The linear system of equations (9) is solved with respect to \(X\) by a method analogous to the method for solving Fredholm integral equations of the second kind with degenerate kernels. As a result we obtain

\[ X=\frac{1}{\lambda}\frac{\partial \boldsymbol{\varphi}_1^T}{\partial c} -\frac{1}{\lambda}\frac{\partial \boldsymbol{\varphi}_1^T}{\partial c} M A^T\left(H A M^T M A^T+\lambda E\right)^{-1}H^{-1}A M^T. \tag{10} \]

Using (5), expand (10) in a series in \(\lambda\). The likelihood equations are represented in the form

\[ \frac{1}{\lambda}\frac{\partial \varphi^T}{\partial c} \left[ M^T M - M^T M A^T(AM^TMA^T)^{-1}AM^TM + \lambda M^T M A^T(AM^TMA^T)^{-1}\times \]
\[ \times H^{-1}(AM^TMA^T)^{-1}AM^TM + \lambda^2(\ldots) \right](\mathbf{y}_{\mathrm{из}}-\varphi)=0, \tag{11} \]

Consider a specific form of the nonsingular transformation \(M\)

\[ M=A^T(AA^T)^{-1}A+\lambda E. \tag{12} \]

Here \(\lambda\) is a parameter identical with the parameter \(\lambda\) in (11). The likelihood equations (11), using (12), shall be represented in the form of a series in \(\lambda\), restricting ourselves to the linear term of the expansion.

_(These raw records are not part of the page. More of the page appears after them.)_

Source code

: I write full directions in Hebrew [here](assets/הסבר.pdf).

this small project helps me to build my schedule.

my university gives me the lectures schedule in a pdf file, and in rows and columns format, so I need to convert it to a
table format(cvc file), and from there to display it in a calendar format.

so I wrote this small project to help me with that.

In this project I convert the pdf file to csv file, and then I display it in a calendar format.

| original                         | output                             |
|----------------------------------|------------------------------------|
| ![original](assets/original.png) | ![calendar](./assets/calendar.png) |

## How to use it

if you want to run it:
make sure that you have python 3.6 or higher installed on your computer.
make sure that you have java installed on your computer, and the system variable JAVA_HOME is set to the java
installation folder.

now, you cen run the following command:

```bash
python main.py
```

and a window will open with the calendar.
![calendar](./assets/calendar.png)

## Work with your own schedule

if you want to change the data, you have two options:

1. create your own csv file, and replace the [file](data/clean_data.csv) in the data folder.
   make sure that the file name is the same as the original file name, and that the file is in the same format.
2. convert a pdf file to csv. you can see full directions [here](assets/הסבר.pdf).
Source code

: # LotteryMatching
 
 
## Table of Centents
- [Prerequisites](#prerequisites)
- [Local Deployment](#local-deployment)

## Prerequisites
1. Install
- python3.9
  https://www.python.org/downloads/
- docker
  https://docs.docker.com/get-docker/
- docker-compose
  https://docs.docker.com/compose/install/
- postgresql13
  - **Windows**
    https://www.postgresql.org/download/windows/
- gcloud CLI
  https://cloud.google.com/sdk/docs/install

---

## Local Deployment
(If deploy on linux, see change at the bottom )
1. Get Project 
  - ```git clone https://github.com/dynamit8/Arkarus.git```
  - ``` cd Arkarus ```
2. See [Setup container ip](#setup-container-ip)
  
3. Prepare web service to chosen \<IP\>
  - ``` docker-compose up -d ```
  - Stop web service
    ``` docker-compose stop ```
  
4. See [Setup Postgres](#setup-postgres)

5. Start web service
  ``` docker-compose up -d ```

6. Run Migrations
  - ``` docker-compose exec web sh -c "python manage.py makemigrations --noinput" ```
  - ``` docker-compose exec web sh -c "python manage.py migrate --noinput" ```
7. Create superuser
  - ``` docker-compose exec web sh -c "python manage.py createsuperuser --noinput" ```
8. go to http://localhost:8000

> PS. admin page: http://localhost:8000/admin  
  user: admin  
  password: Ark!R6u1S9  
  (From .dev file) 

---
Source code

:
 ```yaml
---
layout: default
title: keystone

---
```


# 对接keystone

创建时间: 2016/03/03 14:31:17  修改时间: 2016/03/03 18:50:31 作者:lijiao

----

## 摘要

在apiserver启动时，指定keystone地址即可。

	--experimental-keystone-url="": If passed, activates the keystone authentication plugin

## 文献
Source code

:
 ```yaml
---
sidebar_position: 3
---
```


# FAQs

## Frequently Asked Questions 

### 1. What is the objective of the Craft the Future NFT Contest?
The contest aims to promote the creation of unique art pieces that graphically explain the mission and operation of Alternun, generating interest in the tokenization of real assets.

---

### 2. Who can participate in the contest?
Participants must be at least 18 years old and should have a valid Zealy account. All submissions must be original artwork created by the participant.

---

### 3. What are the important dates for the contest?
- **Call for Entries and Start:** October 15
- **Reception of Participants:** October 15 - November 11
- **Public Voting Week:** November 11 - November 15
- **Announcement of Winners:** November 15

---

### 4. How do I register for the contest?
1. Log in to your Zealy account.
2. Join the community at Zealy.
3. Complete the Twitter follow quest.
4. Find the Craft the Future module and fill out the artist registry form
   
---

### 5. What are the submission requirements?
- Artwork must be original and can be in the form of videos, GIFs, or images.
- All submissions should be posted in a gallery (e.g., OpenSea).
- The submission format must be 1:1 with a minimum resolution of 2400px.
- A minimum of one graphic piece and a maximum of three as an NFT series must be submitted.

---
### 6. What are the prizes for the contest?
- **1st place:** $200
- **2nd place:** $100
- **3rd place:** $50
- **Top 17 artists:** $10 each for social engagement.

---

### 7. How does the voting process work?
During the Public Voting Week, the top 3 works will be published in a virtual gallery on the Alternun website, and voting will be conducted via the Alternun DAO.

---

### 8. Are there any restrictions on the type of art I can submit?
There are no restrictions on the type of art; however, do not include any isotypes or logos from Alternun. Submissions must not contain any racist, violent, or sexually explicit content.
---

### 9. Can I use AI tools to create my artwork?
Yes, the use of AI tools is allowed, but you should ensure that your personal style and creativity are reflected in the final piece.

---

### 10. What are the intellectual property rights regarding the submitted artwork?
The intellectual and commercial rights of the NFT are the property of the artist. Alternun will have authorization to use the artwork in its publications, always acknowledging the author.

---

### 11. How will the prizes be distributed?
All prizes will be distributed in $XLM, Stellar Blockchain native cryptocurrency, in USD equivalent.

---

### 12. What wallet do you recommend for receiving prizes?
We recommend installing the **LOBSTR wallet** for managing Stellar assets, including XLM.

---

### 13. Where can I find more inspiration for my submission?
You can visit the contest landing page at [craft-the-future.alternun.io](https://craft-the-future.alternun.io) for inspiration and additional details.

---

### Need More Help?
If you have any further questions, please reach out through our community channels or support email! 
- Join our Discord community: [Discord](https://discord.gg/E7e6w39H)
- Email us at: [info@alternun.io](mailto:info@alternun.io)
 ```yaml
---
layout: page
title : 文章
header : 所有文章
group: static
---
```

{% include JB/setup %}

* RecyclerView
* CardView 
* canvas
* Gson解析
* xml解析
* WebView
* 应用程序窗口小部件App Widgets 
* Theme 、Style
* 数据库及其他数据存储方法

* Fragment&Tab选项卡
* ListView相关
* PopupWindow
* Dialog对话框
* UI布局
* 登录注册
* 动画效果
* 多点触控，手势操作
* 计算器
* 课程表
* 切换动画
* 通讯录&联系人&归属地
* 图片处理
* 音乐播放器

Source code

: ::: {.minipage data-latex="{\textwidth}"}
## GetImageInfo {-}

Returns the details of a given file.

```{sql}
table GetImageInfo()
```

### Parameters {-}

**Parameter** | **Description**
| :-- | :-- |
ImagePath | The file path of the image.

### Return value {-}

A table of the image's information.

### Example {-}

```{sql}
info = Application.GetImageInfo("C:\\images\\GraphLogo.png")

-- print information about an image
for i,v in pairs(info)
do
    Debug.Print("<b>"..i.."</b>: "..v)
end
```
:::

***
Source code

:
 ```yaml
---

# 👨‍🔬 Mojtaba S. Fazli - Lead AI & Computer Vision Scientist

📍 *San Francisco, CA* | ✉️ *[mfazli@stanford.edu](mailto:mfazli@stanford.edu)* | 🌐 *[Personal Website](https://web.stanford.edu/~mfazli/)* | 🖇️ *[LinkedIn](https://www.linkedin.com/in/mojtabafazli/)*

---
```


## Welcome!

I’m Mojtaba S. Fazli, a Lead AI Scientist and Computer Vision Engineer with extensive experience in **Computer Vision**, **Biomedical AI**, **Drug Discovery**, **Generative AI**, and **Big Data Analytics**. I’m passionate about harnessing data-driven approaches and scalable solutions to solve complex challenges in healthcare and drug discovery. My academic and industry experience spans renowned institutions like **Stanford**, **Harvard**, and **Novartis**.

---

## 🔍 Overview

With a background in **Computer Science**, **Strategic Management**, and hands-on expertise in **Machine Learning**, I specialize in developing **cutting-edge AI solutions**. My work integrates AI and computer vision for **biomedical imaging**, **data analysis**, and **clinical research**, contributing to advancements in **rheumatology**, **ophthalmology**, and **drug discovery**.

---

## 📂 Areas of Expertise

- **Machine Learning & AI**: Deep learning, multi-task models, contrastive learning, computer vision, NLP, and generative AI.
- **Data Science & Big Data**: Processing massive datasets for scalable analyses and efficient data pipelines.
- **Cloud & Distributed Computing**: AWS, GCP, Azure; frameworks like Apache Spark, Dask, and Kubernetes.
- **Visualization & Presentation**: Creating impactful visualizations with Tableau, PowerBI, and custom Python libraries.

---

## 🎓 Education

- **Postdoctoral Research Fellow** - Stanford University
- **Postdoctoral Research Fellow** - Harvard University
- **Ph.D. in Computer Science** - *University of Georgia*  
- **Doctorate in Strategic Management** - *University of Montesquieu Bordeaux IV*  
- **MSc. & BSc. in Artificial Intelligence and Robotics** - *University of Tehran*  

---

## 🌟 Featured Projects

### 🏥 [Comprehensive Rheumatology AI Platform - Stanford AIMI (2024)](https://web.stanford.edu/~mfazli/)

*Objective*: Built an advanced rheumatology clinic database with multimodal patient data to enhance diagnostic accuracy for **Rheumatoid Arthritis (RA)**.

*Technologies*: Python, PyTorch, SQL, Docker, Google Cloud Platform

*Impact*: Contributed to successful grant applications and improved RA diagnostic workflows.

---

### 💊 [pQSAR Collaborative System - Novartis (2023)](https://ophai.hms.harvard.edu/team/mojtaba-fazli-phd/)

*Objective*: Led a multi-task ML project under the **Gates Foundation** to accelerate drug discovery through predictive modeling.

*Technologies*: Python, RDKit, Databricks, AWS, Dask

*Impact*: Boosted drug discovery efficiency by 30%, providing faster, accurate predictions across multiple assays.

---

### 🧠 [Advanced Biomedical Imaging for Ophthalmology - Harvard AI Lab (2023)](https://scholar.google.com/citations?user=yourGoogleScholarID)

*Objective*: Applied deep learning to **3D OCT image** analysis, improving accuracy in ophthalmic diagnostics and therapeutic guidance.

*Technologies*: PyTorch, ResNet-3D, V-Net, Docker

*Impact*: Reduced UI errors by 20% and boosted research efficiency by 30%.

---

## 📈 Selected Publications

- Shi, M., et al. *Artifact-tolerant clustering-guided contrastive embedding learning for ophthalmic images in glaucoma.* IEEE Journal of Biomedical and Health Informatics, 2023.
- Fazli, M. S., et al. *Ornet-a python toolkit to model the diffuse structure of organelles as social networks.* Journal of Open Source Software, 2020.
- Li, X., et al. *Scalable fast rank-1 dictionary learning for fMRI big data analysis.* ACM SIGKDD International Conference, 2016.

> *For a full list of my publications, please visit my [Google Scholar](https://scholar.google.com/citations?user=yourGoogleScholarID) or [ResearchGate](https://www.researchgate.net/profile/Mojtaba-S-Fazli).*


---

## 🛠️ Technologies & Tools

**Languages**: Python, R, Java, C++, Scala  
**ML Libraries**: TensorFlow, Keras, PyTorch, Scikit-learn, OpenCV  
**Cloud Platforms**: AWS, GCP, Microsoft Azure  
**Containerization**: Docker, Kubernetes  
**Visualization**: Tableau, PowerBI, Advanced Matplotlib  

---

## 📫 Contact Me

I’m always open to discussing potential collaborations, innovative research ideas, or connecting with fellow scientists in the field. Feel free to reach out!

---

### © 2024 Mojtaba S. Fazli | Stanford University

\[ \frac{\partial \varphi^T}{\partial c} \left\{ A^T(AA^T)^{-1}H^{-1}(AA^T)^{-1}A +\lambda\left[ E-A^T(AA^T)^{-1}A-\right.\right. \]
\[ \left.\left. - A^T(AA^T)^{-1}H^{-1}(AA^T)^{-1}H^{-1}(AA^T)^{-1}A \right]\right\}(\mathbf{y}_{\mathrm{из}}-\varphi)=0. \tag{13} \]

Three cases are possible for the approximate representation of the correlation function in the form (3). The first case is when the number of terms in the expansion \(m\) is greater than the number of parameters being determined \(n\); the second case is \(m<n\), and the third case is \(m=n\).

§ 3. First case \(m>n\).

Since \(N\gg m\) and the functions \(a_i(t)\) are linearly independent, the rank of the matrix

\[ \frac{\partial \varphi^T}{\partial c}A^T(AA^T)^{-1} \]

is equal to the number of parameters being determined. Therefore the Jacobian of the transformation for \(c\), determined by system (13) at \(\lambda=0\), is different from zero, i.e., the condition holds

\[ \det \frac{\partial \varphi^T}{\partial c} A^T(AA^T)^{-1}H^{-1}(AA^T)^{-1}A \frac{\partial \varphi}{\partial c}\ne 0. \]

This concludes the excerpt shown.